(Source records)
● ● ● ● ●

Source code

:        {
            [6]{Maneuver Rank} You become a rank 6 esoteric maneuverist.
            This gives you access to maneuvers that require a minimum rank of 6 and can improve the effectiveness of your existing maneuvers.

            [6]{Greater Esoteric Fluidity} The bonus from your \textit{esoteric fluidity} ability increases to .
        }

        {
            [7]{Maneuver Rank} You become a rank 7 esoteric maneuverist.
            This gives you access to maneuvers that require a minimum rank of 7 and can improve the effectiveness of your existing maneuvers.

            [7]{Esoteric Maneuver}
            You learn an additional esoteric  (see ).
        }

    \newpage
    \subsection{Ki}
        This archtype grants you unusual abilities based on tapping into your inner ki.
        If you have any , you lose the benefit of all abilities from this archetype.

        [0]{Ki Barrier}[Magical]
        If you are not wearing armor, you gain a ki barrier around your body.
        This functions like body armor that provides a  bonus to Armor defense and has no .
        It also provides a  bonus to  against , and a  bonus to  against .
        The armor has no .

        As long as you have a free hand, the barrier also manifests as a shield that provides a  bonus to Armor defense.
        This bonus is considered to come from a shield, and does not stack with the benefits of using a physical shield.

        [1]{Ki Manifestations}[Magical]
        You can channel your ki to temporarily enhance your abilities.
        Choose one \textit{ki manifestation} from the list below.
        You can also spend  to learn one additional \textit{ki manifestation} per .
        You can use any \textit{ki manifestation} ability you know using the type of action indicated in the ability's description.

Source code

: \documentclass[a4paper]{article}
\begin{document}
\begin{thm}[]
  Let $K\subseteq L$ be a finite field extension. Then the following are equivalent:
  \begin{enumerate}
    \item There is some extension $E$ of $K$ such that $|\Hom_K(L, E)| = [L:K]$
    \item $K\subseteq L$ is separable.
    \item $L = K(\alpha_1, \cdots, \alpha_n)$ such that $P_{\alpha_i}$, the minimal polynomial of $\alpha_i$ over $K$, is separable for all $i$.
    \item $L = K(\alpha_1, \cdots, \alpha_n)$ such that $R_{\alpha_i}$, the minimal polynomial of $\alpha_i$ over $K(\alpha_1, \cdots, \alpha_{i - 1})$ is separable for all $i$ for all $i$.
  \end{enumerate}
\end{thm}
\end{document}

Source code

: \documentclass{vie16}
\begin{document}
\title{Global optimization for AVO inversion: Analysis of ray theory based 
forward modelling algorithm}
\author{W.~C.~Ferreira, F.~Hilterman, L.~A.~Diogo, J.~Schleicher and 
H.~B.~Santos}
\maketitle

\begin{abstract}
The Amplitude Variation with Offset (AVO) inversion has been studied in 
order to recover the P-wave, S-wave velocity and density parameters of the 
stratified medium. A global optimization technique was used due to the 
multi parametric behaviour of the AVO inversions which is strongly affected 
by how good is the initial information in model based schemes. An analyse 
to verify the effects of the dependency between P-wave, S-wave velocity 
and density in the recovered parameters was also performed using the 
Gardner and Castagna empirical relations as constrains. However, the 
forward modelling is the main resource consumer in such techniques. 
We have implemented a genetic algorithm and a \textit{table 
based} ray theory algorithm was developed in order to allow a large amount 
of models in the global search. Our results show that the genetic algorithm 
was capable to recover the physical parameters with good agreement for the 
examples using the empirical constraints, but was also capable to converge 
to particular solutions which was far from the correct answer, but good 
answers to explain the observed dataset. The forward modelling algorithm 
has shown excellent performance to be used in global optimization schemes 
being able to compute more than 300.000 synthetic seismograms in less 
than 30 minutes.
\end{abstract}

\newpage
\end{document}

● ● ● ● ●

Exercise brief
Word for word, restate the entries from the first line to the line that has "This bonus is", both included, and nothing else.

Result of this exercise
Source code

:        {
            [6]{Maneuver Rank} You become a rank 6 esoteric maneuverist.
            This gives you access to maneuvers that require a minimum rank of 6 and can improve the effectiveness of your existing maneuvers.

            [6]{Greater Esoteric Fluidity} The bonus from your \textit{esoteric fluidity} ability increases to .
        }

        {
            [7]{Maneuver Rank} You become a rank 7 esoteric maneuverist.
            This gives you access to maneuvers that require a minimum rank of 7 and can improve the effectiveness of your existing maneuvers.

            [7]{Esoteric Maneuver}
            You learn an additional esoteric  (see ).
        }

    \newpage
    \subsection{Ki}
        This archtype grants you unusual abilities based on tapping into your inner ki.
        If you have any , you lose the benefit of all abilities from this archetype.

        [0]{Ki Barrier}[Magical]
        If you are not wearing armor, you gain a ki barrier around your body.
        This functions like body armor that provides a  bonus to Armor defense and has no .
        It also provides a  bonus to  against , and a  bonus to  against .
        The armor has no .

        As long as you have a free hand, the barrier also manifests as a shield that provides a  bonus to Armor defense.
        This bonus is considered to come from a shield, and does not stack with the benefits of using a physical shield.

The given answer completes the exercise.